8/31(土)講演「鴨川『山紫水明』の風景はいかにつくられたか」(京都学・歴彩館府民協働連続講座)


令和元年度京都学・歴彩館府民協働連続講座の第8回(主催団体・鴨川運河会議)
http://www.pref.kyoto.jp/rekisaikan/documents/humin.pdf(講座紹介資料リンク)
で、林が講演を行いました。

講演タイトルは、「鴨川『山紫水明』の風景はいかにつくられたか」。
既発表論文「近代の都市河川―『山紫水明』の風致と鴨川の整備」(『日本風景史』所収)の内容、
そして近年、当研究室で取り組んでいる研究内容(戦前の河川改修における風致保全の設計、戦後の河川改修)を交えて、
明治から現代にかけて、110年わたる鴨川改修における風致の議論と風景美生成過程をお話ししました。

かなり大きいハコで、90分間という長丁場、
しかも話の内容は盛りだくさんで心配して居ましたが、非常に楽しい講演会でした。

普段、研究で私自身も研究室学生もお世話になっている、京都府立京都学・歴彩館で講演ができたこと、
資料の捜索や閲覧許可をいただいた京都府河川課、京都府京都土木事務所の方に
ある程度まとまった研究成果をお聞きいただけたことに感謝し、
そのような機会を与えてくださった鴨川運河会議の皆さんに、厚くお礼を申し上げたいと思います。

講演が終わった後、たまたま歴彩館内でお会いした初老のご夫婦が、
わざわざお声がけくださって、こんな風に仰っていました。

「今日の話はとてもよかった。
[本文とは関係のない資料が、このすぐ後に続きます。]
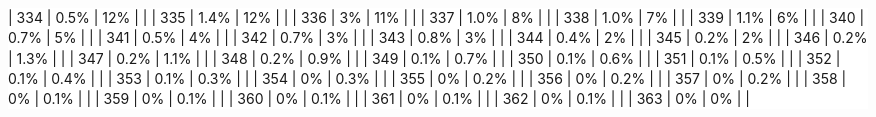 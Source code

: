 | 334 | 0.5% | 12% |  |
| 335 | 1.4% | 12% |  |
| 336 | 3% | 11% |  |
| 337 | 1.0% | 8% |  |
| 338 | 1.0% | 7% |  |
| 339 | 1.1% | 6% |  |
| 340 | 0.7% | 5% |  |
| 341 | 0.5% | 4% |  |
| 342 | 0.7% | 3% |  |
| 343 | 0.8% | 3% |  |
| 344 | 0.4% | 2% |  |
| 345 | 0.2% | 2% |  |
| 346 | 0.2% | 1.3% |  |
| 347 | 0.2% | 1.1% |  |
| 348 | 0.2% | 0.9% |  |
| 349 | 0.1% | 0.7% |  |
| 350 | 0.1% | 0.6% |  |
| 351 | 0.1% | 0.5% |  |
| 352 | 0.1% | 0.4% |  |
| 353 | 0.1% | 0.3% |  |
| 354 | 0% | 0.3% |  |
| 355 | 0% | 0.2% |  |
| 356 | 0% | 0.2% |  |
| 357 | 0% | 0.2% |  |
| 358 | 0% | 0.1% |  |
| 359 | 0% | 0.1% |  |
| 360 | 0% | 0.1% |  |
| 361 | 0% | 0.1% |  |
| 362 | 0% | 0.1% |  |
| 363 | 0% | 0% |  |

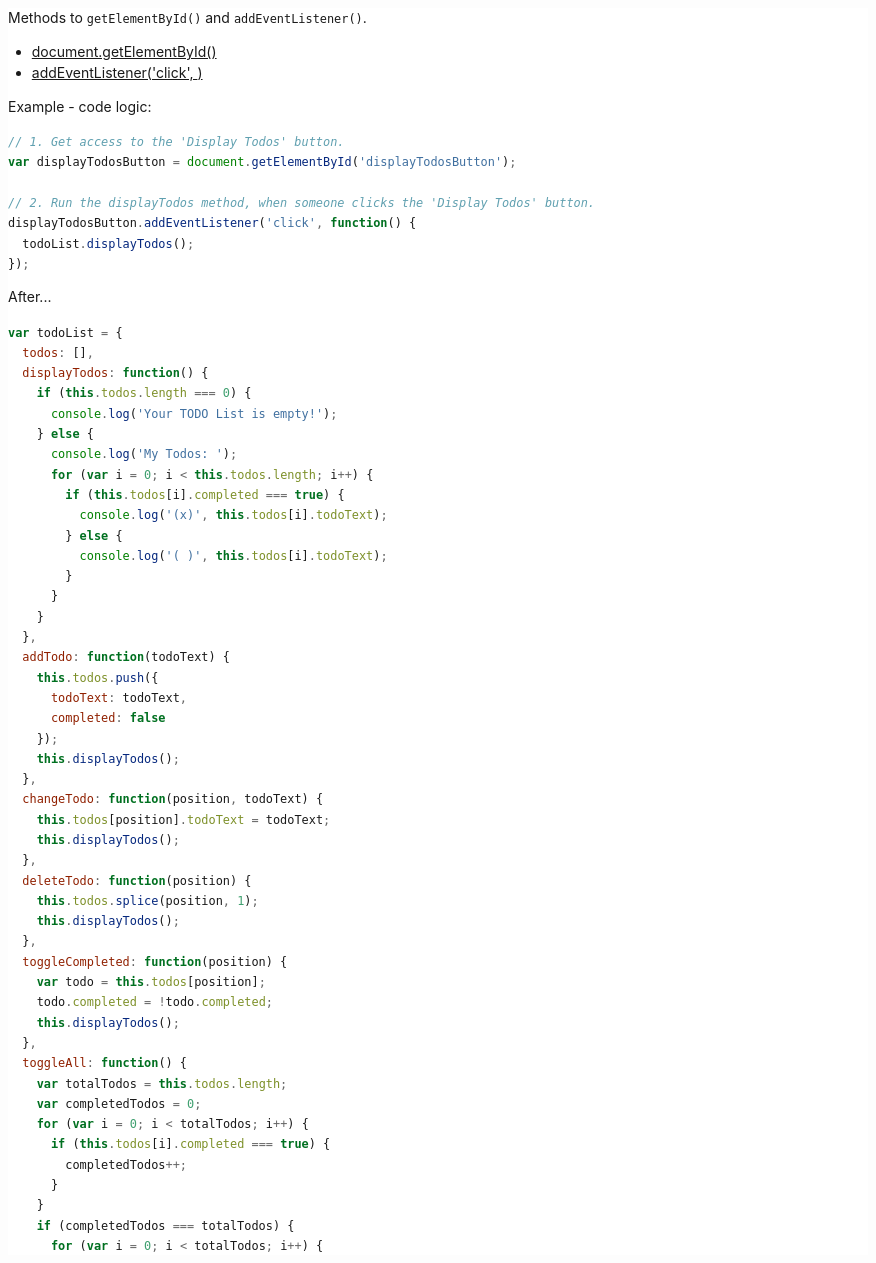 Methods to `getElementById()` and `addEventListener()`.  
- [document.getElementById()](https://developer.mozilla.org/en-US/docs/Web/API/Document/getElementById)  
- [addEventListener('click', <method to call>)](https://developer.mozilla.org/en-US/docs/Web/API/EventTarget/addEventListener)  

Example - code logic:  
```javascript
// 1. Get access to the 'Display Todos' button.
var displayTodosButton = document.getElementById('displayTodosButton');

// 2. Run the displayTodos method, when someone clicks the 'Display Todos' button.
displayTodosButton.addEventListener('click', function() {
  todoList.displayTodos();
});
```

After...  
```javascript
var todoList = {
  todos: [],
  displayTodos: function() {
    if (this.todos.length === 0) {
      console.log('Your TODO List is empty!');
    } else {
      console.log('My Todos: ');
      for (var i = 0; i < this.todos.length; i++) {
        if (this.todos[i].completed === true) {
          console.log('(x)', this.todos[i].todoText);
        } else {
          console.log('( )', this.todos[i].todoText);
        }
      }
    }
  },
  addTodo: function(todoText) {
    this.todos.push({
      todoText: todoText,
      completed: false
    });
    this.displayTodos();
  },
  changeTodo: function(position, todoText) {
    this.todos[position].todoText = todoText;
    this.displayTodos();
  },
  deleteTodo: function(position) {
    this.todos.splice(position, 1);
    this.displayTodos();
  },
  toggleCompleted: function(position) {
    var todo = this.todos[position];
    todo.completed = !todo.completed;
    this.displayTodos();
  },
  toggleAll: function() {
    var totalTodos = this.todos.length;
    var completedTodos = 0;
    for (var i = 0; i < totalTodos; i++) {
      if (this.todos[i].completed === true) {
        completedTodos++;
      }
    }
    if (completedTodos === totalTodos) {
      for (var i = 0; i < totalTodos; i++) {
```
感動した。
でも欲を言えばもっと、北の賀茂川の風景の話をしてほしかったよ。
私はいつも、北山橋から北山の風景を見ると、これは本当に素晴らしいと思う。
通行人から景観代を取りたいくらいや。
『橋の上で振り返ったら100円』みたいな(笑)
そのくらいの価値があるもんやと思てる。
きっとあの風景を守るためにも、様々な方々の頑張りがあったんやろうなと思って感動した。
今度はそっちの話を期待してます。おきばりやす」

終了後、京産大の鈴木先生はじめカッパ研究会の方々ともお話が出来て光栄でした。
戦後の鴨川の整備は、まだかかわった方がたくさんいらっしゃるので、
もっとお話しして教えていただきたい気持ちです。
そのためにはまず私が勉強しなくては。。。

鴨川(賀茂川・高野川も)ファンは、住民の方にも、行政の方にも、研究者にも、
色んな所にいらっしゃって、なんだかうれしくなっちゃいますね。

先のご夫婦の奥様に、

「しかしあなた、本当に楽しそうにお話になっていいわね!」

と褒めていただけたのが、本日最大の自慢です。